| DATA |
———

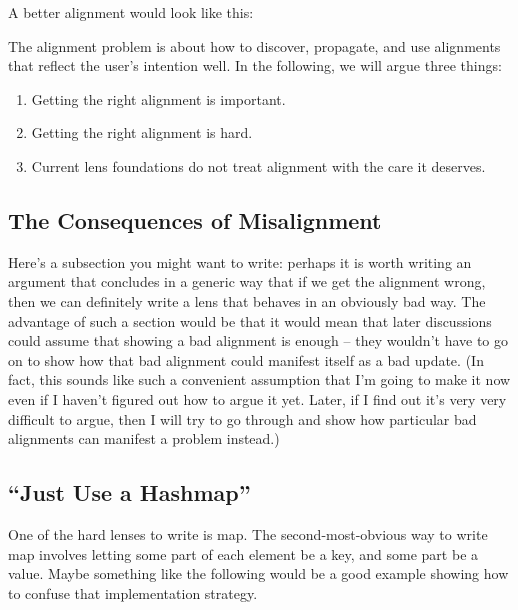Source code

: \noindent A better alignment would look like this:

\begin{center}
\end{center}

\noindent The alignment problem is about how to discover, propagate, and use
alignments that reflect the user's intention well. In the following, we will
argue three things:
\begin{enumerate}
    \item Getting the right alignment is important.
    \item Getting the right alignment is hard.
    \item Current lens foundations do not treat alignment with the care it
        deserves.
\end{enumerate}

\subsection{The Consequences of Misalignment}
Here's a subsection you might want to write: perhaps it is worth writing an
argument that concludes in a generic way that if we get the alignment wrong,
then we can definitely write a lens that behaves in an obviously bad way.
The advantage of such a section would be that it would mean that later
discussions could assume that showing a bad alignment is enough -- they
wouldn't have to go on to show how that bad alignment could manifest itself
as a bad update. (In fact, this sounds like such a convenient assumption
that I'm going to make it now even if I haven't figured out how to argue it
yet. Later, if I find out it's very very difficult to argue, then I will try
to go through and show how particular bad alignments can manifest a problem
instead.)

\subsection{``Just Use a Hashmap''}
One of the hard lenses to write is map.
The second-most-obvious way to write map involves letting some part of each
element be a key, and some part be a value.
Maybe something like the following would be a good example showing how to
confuse that implementation strategy.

———

| REQUIRED WORK |
The answer must consist of each line from the data that includes the string "such".

| EXERCISE RESPONSE |
The advantage of such a section would be that it would mean that later
as a bad update. (In fact, this sounds like such a convenient assumption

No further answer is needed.